⟨

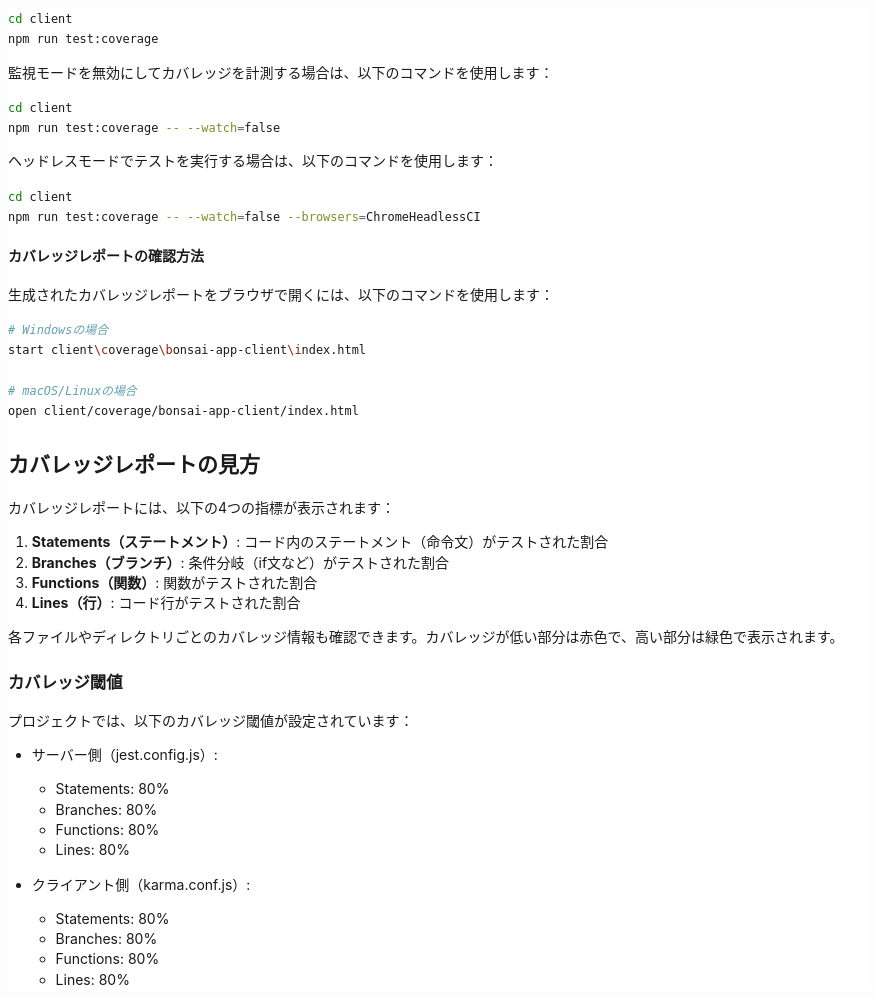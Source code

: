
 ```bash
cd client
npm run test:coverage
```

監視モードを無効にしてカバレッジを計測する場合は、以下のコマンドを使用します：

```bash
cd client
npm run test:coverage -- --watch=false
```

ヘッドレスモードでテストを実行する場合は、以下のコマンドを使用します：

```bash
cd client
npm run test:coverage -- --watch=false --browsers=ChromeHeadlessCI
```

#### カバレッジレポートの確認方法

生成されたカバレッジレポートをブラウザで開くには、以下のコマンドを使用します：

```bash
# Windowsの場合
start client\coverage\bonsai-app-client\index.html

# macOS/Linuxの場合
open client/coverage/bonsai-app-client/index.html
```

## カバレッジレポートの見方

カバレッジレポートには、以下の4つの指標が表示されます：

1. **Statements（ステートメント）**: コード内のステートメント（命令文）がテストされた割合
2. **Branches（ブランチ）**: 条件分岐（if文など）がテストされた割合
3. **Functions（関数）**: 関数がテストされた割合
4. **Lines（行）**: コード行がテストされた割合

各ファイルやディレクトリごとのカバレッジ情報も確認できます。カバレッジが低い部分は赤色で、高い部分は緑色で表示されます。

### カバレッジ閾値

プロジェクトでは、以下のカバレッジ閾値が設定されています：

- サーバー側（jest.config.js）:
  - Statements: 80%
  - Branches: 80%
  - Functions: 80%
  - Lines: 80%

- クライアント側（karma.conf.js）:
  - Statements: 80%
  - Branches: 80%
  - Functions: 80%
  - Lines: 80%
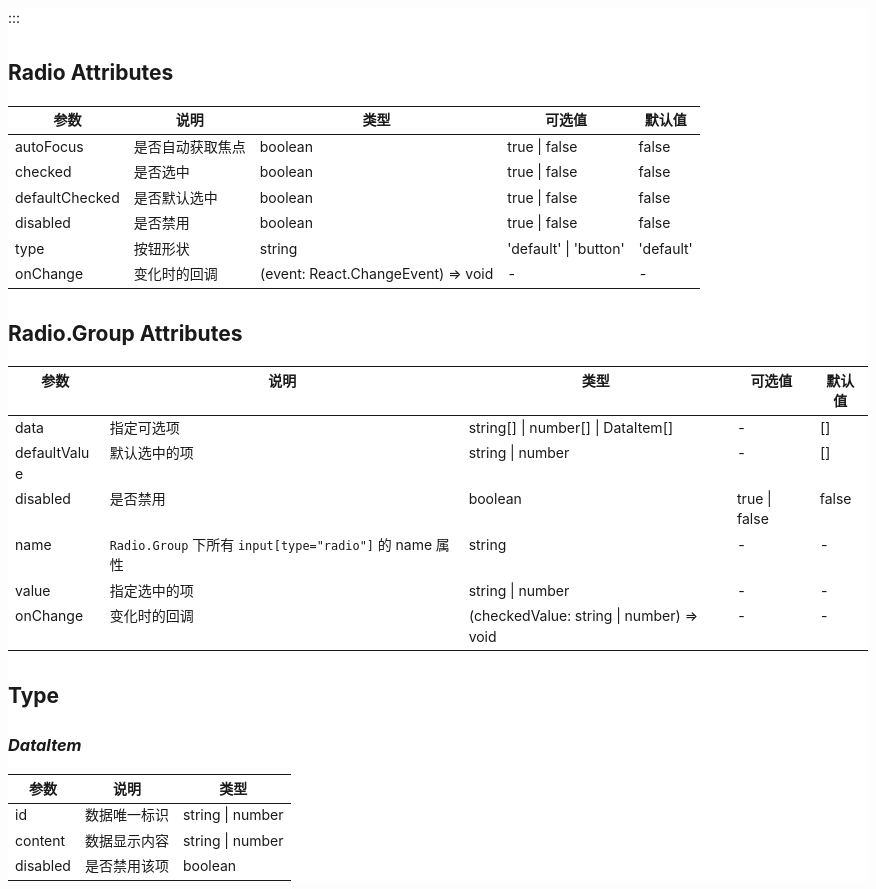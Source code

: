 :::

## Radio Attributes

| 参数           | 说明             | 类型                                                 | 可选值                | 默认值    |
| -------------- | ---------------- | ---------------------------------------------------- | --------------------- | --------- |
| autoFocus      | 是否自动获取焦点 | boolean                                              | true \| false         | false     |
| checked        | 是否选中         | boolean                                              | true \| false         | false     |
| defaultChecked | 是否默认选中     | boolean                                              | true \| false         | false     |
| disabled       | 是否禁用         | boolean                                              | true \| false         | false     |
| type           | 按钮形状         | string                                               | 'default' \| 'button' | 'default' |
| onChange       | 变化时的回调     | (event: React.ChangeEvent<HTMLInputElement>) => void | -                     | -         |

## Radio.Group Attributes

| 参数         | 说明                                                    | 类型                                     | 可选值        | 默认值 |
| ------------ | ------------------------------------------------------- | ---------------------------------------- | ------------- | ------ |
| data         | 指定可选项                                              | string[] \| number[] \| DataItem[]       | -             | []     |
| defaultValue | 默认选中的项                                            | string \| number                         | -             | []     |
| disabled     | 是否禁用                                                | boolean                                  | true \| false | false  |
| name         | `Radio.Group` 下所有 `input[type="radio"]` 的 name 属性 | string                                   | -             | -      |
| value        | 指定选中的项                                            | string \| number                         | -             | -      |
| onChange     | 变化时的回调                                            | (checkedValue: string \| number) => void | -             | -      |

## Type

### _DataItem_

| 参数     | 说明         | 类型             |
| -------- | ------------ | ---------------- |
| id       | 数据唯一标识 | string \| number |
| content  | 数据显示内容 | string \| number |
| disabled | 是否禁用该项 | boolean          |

⟩

* [Prompt]
Copy out the whole listing exactly. Skip its pictures.

* [Solution to this problem]
Source code

:
 ```bash
cd client
npm run test:coverage
```

監視モードを無効にしてカバレッジを計測する場合は、以下のコマンドを使用します：

```bash
cd client
npm run test:coverage -- --watch=false
```

ヘッドレスモードでテストを実行する場合は、以下のコマンドを使用します：

```bash
cd client
npm run test:coverage -- --watch=false --browsers=ChromeHeadlessCI
```

#### カバレッジレポートの確認方法

生成されたカバレッジレポートをブラウザで開くには、以下のコマンドを使用します：

```bash
# Windowsの場合
start client\coverage\bonsai-app-client\index.html

# macOS/Linuxの場合
open client/coverage/bonsai-app-client/index.html
```

## カバレッジレポートの見方

カバレッジレポートには、以下の4つの指標が表示されます：

1. **Statements（ステートメント）**: コード内のステートメント（命令文）がテストされた割合
2. **Branches（ブランチ）**: 条件分岐（if文など）がテストされた割合
3. **Functions（関数）**: 関数がテストされた割合
4. **Lines（行）**: コード行がテストされた割合

各ファイルやディレクトリごとのカバレッジ情報も確認できます。カバレッジが低い部分は赤色で、高い部分は緑色で表示されます。

### カバレッジ閾値

プロジェクトでは、以下のカバレッジ閾値が設定されています：

- サーバー側（jest.config.js）:
  - Statements: 80%
  - Branches: 80%
  - Functions: 80%
  - Lines: 80%

- クライアント側（karma.conf.js）:
  - Statements: 80%
  - Branches: 80%
  - Functions: 80%
  - Lines: 80%
Source code

: :::

## Radio Attributes

| 参数           | 说明             | 类型                                                 | 可选值                | 默认值    |
| -------------- | ---------------- | ---------------------------------------------------- | --------------------- | --------- |
| autoFocus      | 是否自动获取焦点 | boolean                                              | true \| false         | false     |
| checked        | 是否选中         | boolean                                              | true \| false         | false     |
| defaultChecked | 是否默认选中     | boolean                                              | true \| false         | false     |
| disabled       | 是否禁用         | boolean                                              | true \| false         | false     |
| type           | 按钮形状         | string                                               | 'default' \| 'button' | 'default' |
| onChange       | 变化时的回调     | (event: React.ChangeEvent<HTMLInputElement>) => void | -                     | -         |

## Radio.Group Attributes

| 参数         | 说明                                                    | 类型                                     | 可选值        | 默认值 |
| ------------ | ------------------------------------------------------- | ---------------------------------------- | ------------- | ------ |
| data         | 指定可选项                                              | string[] \| number[] \| DataItem[]       | -             | []     |
| defaultValue | 默认选中的项                                            | string \| number                         | -             | []     |
| disabled     | 是否禁用                                                | boolean                                  | true \| false | false  |
| name         | `Radio.Group` 下所有 `input[type="radio"]` 的 name 属性 | string                                   | -             | -      |
| value        | 指定选中的项                                            | string \| number                         | -             | -      |
| onChange     | 变化时的回调                                            | (checkedValue: string \| number) => void | -             | -      |

## Type

### _DataItem_

| 参数     | 说明         | 类型             |
| -------- | ------------ | ---------------- |
| id       | 数据唯一标识 | string \| number |
| content  | 数据显示内容 | string \| number |
| disabled | 是否禁用该项 | boolean          |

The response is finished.